Kid Dynamite said...

KJ -
I think that the "naked" or "unbacked" COMEX shorts is just a distracting sideshow concept - because it's the LONGS who don't want to take delivery.

what you're really saying is that if everyone who was long a silver contract actually took delivery of it, then the price of silver would go higher.

yes - as they say in the movies: "no shit, sherlock" - I completely agree.
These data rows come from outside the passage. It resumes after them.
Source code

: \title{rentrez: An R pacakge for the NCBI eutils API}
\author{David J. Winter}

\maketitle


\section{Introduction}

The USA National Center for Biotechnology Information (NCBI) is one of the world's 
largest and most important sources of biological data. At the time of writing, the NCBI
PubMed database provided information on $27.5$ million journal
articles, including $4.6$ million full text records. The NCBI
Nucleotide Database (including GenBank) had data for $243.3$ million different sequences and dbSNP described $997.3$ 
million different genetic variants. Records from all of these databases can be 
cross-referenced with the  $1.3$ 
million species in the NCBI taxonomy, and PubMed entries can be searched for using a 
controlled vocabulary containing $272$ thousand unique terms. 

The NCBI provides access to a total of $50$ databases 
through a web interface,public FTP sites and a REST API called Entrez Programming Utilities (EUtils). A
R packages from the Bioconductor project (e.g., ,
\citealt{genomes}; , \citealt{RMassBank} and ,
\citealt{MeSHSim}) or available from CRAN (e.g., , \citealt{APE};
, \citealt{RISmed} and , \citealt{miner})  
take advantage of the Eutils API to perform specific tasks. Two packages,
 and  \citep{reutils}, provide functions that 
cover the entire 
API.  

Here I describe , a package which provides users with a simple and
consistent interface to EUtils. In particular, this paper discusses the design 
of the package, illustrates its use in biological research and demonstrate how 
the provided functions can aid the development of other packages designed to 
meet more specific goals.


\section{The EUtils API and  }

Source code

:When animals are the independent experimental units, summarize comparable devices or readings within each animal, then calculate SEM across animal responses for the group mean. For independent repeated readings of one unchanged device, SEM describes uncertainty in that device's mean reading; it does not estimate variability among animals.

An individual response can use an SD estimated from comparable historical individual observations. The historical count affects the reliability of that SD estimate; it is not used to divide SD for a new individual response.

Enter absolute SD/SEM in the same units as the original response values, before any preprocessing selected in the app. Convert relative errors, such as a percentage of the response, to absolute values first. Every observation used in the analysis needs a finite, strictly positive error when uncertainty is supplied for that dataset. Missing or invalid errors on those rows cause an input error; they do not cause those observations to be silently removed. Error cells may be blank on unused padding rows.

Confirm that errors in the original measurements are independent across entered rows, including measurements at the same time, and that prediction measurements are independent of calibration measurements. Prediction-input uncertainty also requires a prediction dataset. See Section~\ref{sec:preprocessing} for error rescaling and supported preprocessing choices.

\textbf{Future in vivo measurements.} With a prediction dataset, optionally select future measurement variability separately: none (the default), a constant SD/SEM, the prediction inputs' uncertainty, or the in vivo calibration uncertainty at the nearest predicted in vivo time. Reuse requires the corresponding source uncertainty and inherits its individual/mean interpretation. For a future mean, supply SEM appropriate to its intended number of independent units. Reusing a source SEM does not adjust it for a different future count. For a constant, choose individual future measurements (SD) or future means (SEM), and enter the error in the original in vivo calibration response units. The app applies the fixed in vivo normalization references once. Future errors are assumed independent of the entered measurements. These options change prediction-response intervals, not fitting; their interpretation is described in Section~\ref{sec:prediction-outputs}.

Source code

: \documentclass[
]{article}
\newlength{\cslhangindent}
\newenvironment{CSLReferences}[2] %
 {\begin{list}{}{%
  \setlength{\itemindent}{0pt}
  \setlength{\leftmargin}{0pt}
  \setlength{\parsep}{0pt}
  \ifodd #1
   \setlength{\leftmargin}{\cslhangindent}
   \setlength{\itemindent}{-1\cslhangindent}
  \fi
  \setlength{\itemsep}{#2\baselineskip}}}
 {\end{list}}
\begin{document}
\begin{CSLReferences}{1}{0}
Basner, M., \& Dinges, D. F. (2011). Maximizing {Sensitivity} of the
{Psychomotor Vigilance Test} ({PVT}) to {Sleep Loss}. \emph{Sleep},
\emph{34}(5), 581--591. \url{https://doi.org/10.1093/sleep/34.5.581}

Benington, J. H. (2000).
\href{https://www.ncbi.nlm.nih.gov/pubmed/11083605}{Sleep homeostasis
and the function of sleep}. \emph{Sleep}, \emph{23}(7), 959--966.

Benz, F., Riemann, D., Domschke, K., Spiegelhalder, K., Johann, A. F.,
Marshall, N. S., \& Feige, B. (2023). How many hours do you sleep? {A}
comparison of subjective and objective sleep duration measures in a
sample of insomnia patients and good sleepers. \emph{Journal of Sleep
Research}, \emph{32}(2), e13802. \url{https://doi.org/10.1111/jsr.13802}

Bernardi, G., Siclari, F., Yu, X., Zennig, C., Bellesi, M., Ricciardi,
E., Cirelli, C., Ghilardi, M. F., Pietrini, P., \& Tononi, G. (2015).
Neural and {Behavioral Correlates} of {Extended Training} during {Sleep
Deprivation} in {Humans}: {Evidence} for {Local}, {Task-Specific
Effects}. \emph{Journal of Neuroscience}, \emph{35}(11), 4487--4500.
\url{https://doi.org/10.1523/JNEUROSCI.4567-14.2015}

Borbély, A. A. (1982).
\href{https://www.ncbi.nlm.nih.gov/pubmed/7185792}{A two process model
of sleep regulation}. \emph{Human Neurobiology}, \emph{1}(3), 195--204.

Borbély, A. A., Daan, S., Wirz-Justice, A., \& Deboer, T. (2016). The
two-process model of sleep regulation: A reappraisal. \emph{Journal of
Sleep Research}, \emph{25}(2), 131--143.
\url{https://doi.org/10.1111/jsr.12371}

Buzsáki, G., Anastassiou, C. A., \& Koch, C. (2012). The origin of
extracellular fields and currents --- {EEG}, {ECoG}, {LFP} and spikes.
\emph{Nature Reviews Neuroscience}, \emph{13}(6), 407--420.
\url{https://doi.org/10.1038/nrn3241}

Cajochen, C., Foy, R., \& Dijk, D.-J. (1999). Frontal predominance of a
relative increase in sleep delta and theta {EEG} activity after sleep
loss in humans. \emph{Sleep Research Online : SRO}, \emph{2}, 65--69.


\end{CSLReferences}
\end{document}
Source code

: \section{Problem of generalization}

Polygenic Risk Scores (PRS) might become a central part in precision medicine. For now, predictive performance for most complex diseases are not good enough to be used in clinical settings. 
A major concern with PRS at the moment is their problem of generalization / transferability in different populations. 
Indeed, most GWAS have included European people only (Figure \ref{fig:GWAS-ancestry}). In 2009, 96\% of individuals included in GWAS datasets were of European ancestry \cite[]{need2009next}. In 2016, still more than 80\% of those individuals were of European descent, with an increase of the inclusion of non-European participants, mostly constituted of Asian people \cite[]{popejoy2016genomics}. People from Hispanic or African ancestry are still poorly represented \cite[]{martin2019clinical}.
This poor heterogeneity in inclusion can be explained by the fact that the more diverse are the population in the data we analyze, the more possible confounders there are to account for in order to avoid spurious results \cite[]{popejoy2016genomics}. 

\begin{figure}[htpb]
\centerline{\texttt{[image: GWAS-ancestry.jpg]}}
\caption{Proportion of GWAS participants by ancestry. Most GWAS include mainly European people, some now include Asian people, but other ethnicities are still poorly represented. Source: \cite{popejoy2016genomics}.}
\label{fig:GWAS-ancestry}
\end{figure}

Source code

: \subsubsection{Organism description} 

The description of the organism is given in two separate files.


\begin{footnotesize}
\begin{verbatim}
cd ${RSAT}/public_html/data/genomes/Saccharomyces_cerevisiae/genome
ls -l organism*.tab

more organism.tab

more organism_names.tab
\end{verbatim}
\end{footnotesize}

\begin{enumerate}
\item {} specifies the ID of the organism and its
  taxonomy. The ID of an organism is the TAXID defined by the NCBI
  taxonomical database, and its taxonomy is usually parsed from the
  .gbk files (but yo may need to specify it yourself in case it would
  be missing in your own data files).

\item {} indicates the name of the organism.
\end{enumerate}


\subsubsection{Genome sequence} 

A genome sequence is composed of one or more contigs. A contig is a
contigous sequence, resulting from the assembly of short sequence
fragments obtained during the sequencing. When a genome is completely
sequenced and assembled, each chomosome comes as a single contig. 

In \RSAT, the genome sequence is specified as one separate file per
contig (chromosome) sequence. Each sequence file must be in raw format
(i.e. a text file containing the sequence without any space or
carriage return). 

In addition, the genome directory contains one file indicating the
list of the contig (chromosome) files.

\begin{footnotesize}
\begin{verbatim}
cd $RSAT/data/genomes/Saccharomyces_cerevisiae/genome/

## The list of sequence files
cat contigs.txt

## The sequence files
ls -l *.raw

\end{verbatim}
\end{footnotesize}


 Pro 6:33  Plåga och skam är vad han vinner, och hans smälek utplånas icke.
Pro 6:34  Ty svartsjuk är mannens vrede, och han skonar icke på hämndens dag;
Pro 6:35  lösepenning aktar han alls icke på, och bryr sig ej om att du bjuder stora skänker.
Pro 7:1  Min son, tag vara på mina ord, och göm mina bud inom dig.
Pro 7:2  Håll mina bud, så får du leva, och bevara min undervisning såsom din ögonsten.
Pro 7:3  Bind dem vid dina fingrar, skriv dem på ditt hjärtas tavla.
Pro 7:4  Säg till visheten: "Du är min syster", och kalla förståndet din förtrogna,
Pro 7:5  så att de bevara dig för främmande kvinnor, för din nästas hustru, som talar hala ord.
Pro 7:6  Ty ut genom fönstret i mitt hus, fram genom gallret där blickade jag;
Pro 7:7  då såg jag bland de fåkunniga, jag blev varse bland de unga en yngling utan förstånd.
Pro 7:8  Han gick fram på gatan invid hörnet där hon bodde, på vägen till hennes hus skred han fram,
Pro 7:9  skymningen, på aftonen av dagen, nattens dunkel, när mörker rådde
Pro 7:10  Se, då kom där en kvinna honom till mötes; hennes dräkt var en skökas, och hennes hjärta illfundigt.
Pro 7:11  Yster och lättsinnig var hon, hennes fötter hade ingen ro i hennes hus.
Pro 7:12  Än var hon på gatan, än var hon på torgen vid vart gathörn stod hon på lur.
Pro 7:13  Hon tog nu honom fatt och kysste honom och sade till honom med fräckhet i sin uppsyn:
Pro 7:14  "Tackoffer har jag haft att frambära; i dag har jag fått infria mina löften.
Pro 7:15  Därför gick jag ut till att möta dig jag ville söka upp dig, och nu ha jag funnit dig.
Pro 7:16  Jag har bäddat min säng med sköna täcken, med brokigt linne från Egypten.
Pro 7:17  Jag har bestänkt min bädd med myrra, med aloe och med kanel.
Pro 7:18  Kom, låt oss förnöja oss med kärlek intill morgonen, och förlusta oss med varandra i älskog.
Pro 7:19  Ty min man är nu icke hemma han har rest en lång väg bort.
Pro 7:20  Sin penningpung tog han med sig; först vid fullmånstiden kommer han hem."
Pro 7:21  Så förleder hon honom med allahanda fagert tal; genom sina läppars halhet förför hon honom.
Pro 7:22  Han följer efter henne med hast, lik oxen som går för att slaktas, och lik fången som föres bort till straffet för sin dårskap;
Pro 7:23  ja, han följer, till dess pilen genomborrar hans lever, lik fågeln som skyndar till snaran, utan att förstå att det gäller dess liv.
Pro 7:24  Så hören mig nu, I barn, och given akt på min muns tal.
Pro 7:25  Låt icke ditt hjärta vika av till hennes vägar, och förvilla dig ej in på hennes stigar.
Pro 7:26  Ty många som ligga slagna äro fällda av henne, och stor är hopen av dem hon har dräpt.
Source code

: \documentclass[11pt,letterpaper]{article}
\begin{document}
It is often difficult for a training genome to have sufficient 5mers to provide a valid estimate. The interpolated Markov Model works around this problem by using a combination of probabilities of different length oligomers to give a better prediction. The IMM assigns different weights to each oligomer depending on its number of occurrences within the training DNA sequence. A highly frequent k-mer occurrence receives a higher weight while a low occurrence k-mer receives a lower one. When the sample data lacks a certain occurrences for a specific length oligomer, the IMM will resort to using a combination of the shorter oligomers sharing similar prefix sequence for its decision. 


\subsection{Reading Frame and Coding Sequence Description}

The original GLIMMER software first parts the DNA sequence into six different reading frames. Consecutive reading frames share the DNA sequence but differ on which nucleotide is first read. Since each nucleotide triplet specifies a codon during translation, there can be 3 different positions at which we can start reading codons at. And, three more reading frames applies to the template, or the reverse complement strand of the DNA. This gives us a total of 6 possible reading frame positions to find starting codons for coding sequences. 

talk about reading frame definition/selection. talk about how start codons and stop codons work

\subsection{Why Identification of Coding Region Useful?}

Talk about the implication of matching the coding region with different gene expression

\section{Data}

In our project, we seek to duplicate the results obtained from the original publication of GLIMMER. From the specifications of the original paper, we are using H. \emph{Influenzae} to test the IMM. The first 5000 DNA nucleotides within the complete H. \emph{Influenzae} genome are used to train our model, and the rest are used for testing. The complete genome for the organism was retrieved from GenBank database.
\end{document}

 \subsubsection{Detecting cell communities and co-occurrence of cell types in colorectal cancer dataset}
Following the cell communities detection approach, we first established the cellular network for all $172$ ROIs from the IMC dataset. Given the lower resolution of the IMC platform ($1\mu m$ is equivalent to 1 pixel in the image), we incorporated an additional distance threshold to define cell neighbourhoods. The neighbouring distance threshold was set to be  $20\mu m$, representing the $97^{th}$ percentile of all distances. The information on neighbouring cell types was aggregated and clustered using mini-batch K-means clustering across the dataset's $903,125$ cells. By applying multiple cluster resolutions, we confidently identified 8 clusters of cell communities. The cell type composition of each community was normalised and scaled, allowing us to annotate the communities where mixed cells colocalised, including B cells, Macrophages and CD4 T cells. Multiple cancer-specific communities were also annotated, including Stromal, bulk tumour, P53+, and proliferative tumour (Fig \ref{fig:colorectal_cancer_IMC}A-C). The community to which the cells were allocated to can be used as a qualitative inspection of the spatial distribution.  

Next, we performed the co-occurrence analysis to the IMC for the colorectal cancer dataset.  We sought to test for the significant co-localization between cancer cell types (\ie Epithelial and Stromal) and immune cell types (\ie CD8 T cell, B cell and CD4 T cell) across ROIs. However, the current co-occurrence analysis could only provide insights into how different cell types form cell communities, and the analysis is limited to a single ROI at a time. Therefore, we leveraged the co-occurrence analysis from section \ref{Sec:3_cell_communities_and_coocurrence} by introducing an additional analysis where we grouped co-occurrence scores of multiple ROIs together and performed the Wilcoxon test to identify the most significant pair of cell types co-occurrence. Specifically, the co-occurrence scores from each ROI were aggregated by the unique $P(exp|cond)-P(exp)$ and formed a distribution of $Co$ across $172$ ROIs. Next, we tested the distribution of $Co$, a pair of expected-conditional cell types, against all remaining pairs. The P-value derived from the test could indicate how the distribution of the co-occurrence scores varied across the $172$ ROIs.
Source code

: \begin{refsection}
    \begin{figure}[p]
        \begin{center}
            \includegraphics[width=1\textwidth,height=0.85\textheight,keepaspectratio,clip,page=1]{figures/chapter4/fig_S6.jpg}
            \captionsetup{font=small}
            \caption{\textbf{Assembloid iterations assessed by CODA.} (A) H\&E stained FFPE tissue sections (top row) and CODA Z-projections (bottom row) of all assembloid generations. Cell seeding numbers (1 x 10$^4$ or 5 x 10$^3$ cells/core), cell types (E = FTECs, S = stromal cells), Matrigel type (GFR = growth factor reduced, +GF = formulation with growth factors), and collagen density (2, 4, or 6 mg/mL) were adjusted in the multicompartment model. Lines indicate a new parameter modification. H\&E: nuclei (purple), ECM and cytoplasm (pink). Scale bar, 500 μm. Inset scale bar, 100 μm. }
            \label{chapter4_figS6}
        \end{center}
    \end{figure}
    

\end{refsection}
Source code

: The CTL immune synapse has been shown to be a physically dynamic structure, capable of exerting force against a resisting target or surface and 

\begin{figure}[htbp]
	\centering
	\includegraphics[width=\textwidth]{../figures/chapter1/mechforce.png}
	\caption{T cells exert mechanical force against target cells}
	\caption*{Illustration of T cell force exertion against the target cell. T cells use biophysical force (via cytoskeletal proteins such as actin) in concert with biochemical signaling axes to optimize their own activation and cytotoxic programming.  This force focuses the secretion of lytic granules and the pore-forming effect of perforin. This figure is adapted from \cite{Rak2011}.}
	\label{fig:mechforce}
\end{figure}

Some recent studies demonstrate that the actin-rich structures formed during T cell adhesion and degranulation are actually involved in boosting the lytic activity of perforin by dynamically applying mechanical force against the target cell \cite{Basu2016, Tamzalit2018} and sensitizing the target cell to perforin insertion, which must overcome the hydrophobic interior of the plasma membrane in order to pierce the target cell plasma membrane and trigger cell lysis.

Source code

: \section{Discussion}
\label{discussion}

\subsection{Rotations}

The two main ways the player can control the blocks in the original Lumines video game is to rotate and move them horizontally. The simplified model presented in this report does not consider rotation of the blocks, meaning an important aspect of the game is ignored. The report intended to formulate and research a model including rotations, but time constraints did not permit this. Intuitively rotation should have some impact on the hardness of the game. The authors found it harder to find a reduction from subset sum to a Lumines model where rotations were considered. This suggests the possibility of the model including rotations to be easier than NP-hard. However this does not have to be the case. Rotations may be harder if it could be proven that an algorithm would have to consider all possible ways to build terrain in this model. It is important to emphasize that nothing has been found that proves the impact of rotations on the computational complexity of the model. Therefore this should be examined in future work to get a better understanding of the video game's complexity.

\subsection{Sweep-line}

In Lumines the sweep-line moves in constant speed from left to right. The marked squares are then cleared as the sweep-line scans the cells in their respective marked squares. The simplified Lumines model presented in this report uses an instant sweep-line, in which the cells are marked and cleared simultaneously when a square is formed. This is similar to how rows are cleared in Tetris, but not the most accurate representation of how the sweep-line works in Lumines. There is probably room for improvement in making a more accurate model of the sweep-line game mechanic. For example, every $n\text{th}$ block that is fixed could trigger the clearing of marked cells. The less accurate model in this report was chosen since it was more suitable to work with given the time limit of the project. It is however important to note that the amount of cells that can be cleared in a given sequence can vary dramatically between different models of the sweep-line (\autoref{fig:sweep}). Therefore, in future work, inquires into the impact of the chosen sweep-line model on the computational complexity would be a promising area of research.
But that's got nothing to do with manipulation, conspiracy theories, naked shorts, or anything else (not that I am accusing you of saying it does, I just think it's a common point of confusion/distraction).

if more people want to buy silver, then the price will go up. simple.

KJ said...

"what you're really saying is that if everyone who was long a silver contract actually took delivery of it, then the price of silver would go higher."


Thanks KD, pretty simple to understand when you cut through the bs. I must admit that I pretty much overlook that very point with all the 'distractions' although I am aware said 'distractions' are likely made up stories to fuel the mania.

And it obviously helps the mania when they pitch there's comex holders who can't get physical silver from comex for whatever made up reasons when really, most just don't want the metal.